I cherish a good giallo film. For those unfamiliar with this sub-genre, it’s like a slasher, but with an emphasis on police procedure and a dash of Italian Vogue. (Not to mention the ubiquitous gloved killer.) Starting in the mid ‘60s, they revved up the violence, leading to the watershed of Twitch of the Death Nerve (1971), where Mario Bava singlehandedly invented the “body count” that transferred across the water and led us to Haddonfield and Camp Crystal Lake.

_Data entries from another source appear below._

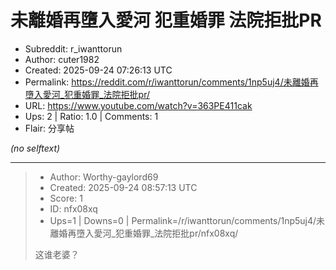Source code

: # 未離婚再墮入愛河 犯重婚罪 法院拒批PR

- Subreddit: r_iwanttorun
- Author: cuter1982
- Created: 2025-09-24 07:26:13 UTC
- Permalink: https://reddit.com/r/iwanttorun/comments/1np5uj4/未離婚再墮入愛河_犯重婚罪_法院拒批pr/
- URL: https://www.youtube.com/watch?v=363PE411cak
- Ups: 2 | Ratio: 1.0 | Comments: 1
- Flair: 分享帖

_(no selftext)_

---

> - Author: Worthy-gaylord69
> - Created: 2025-09-24 08:57:13 UTC
> - Score: 1
> - ID: nfx08xq
> - Ups=1 | Downs=0 | Permalink=/r/iwanttorun/comments/1np5uj4/未離婚再墮入愛河_犯重婚罪_法院拒批pr/nfx08xq/
>
> 这谁老婆？
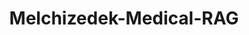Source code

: ---
title: "Melchizedek-Medical-RAG"
emoji: "🩺"
colorFrom: "#065F46"
colorTo: "#10B981"
sdk: gradio
sdk_version: "3.60.0"
app_file: app.py
pinned: false
---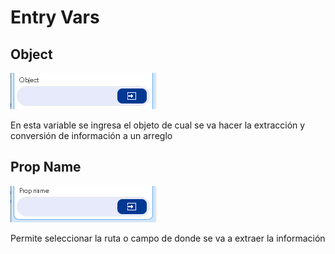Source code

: # Entry Vars

## Object

![](../../../../.gitbook/assets/image%20%28430%29.png)

En esta variable se ingresa el objeto de cual se va hacer la extracción y conversión de información a un arreglo

## Prop Name

![](../../../../.gitbook/assets/image%20%28418%29.png)

Permite seleccionar la ruta o campo de donde se va a extraer la información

But some gialli still let their freak flags fly, bringing us to The Night Evelyn Came Out of the Grave (1971), a film that blends bodies, bodices, castles, the supernatural, possible gas lighting, nudity, and triple crosses into an overflowing bath of ideas that is a lot of fun to splash around in. Not all the water stays in the tub, but there’s still plenty enough for a good soak.

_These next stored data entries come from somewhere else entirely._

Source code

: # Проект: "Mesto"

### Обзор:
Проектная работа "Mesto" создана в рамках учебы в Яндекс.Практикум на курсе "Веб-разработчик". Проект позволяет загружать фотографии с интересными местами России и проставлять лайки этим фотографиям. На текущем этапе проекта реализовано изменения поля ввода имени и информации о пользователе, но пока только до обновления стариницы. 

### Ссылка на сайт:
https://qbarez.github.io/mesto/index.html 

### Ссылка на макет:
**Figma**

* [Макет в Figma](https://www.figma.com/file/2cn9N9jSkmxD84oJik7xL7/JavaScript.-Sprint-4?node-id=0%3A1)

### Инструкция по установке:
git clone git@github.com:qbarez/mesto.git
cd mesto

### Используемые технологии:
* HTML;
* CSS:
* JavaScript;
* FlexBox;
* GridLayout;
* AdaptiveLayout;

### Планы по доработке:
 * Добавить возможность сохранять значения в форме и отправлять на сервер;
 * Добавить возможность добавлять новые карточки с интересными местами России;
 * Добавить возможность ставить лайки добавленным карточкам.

Released in Italy in August, and hitting New York in July of ’72, Evelyn toured the Drive-In circuit and grindhouses and did quite well based on the amazing poster art – a woman with a skull face thrusting a disembodied male head toward the viewer. Truly terrific artwork, and unlike many posters of the day, not completely unrelated to the film itself – although trying to squeeze in everything it offers would have been impossible. And Evelyn is the gift that keeps on bleeding.
Lord Alan Cunningham (Anthony Steffen – Killer Fish) has some mental issues. Just released from an institution, Alan is tortured by memories of his late wife Evelyn, who was caught cheating on Alan with an unknown lover, and then died during childbirth. To ease his unchecked rage against her, he hires strippers and hookers who resemble Evelyn (red hair and all) to accompany him to his castle, where he tortures and kills them. (Left turn from giallo – no police investigation into their disappearances.) Feeling his sanity slipping away (you think?), Alan takes the advice of his cousin Farley (Umberto Raho – The Last Man on Earth), who suggests that Alan should remarry someone who looks just like Evelyn to get over his hatred of women in general, and Evelyn in particular. (That’s a solid plan.)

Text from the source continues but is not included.